======== Provided material ========

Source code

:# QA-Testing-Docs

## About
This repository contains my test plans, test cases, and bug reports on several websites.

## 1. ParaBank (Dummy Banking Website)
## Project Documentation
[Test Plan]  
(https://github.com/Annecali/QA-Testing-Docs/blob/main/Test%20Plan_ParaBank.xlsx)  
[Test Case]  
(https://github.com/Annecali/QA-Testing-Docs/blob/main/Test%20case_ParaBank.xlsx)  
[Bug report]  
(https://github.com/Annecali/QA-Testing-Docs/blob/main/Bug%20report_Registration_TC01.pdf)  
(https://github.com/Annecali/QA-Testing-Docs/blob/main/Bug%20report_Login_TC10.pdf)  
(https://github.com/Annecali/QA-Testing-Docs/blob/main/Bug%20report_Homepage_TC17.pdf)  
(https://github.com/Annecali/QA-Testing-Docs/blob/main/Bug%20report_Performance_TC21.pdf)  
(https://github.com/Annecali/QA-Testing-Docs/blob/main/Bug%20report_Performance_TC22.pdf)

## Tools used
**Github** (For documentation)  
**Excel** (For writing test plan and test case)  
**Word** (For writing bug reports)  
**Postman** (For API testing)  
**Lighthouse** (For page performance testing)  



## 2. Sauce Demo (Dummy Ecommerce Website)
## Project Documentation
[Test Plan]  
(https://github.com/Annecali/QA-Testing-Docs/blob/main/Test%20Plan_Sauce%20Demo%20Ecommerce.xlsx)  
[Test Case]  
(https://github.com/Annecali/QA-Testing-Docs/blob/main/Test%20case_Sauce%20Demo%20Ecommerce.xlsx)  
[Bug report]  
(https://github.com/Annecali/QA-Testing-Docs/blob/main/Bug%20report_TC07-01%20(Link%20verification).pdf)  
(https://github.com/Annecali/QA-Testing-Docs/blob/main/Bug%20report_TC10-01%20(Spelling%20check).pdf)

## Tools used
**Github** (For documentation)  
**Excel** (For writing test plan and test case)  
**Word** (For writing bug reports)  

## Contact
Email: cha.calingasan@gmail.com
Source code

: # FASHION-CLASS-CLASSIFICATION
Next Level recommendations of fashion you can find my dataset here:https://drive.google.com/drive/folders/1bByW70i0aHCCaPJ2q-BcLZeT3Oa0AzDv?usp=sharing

========

The records above must be restated. Preserve every word.

Source code

:# QA-Testing-Docs

## About
This repository contains my test plans, test cases, and bug reports on several websites.

## 1. ParaBank (Dummy Banking Website)
## Project Documentation
[Test Plan]  
(https://github.com/Annecali/QA-Testing-Docs/blob/main/Test%20Plan_ParaBank.xlsx)  
[Test Case]  
(https://github.com/Annecali/QA-Testing-Docs/blob/main/Test%20case_ParaBank.xlsx)  
[Bug report]  
(https://github.com/Annecali/QA-Testing-Docs/blob/main/Bug%20report_Registration_TC01.pdf)  
(https://github.com/Annecali/QA-Testing-Docs/blob/main/Bug%20report_Login_TC10.pdf)  
(https://github.com/Annecali/QA-Testing-Docs/blob/main/Bug%20report_Homepage_TC17.pdf)  
(https://github.com/Annecali/QA-Testing-Docs/blob/main/Bug%20report_Performance_TC21.pdf)  
(https://github.com/Annecali/QA-Testing-Docs/blob/main/Bug%20report_Performance_TC22.pdf)

## Tools used
**Github** (For documentation)  
**Excel** (For writing test plan and test case)  
**Word** (For writing bug reports)  
**Postman** (For API testing)  
**Lighthouse** (For page performance testing)  



## 2. Sauce Demo (Dummy Ecommerce Website)
## Project Documentation
[Test Plan]  
(https://github.com/Annecali/QA-Testing-Docs/blob/main/Test%20Plan_Sauce%20Demo%20Ecommerce.xlsx)  
[Test Case]  
(https://github.com/Annecali/QA-Testing-Docs/blob/main/Test%20case_Sauce%20Demo%20Ecommerce.xlsx)  
[Bug report]  
(https://github.com/Annecali/QA-Testing-Docs/blob/main/Bug%20report_TC07-01%20(Link%20verification).pdf)  
(https://github.com/Annecali/QA-Testing-Docs/blob/main/Bug%20report_TC10-01%20(Spelling%20check).pdf)

## Tools used
**Github** (For documentation)  
**Excel** (For writing test plan and test case)  
**Word** (For writing bug reports)  

## Contact
Email: cha.calingasan@gmail.com
Source code

: # FASHION-CLASS-CLASSIFICATION
Next Level recommendations of fashion you can find my dataset here:https://drive.google.com/drive/folders/1bByW70i0aHCCaPJ2q-BcLZeT3Oa0AzDv?usp=sharing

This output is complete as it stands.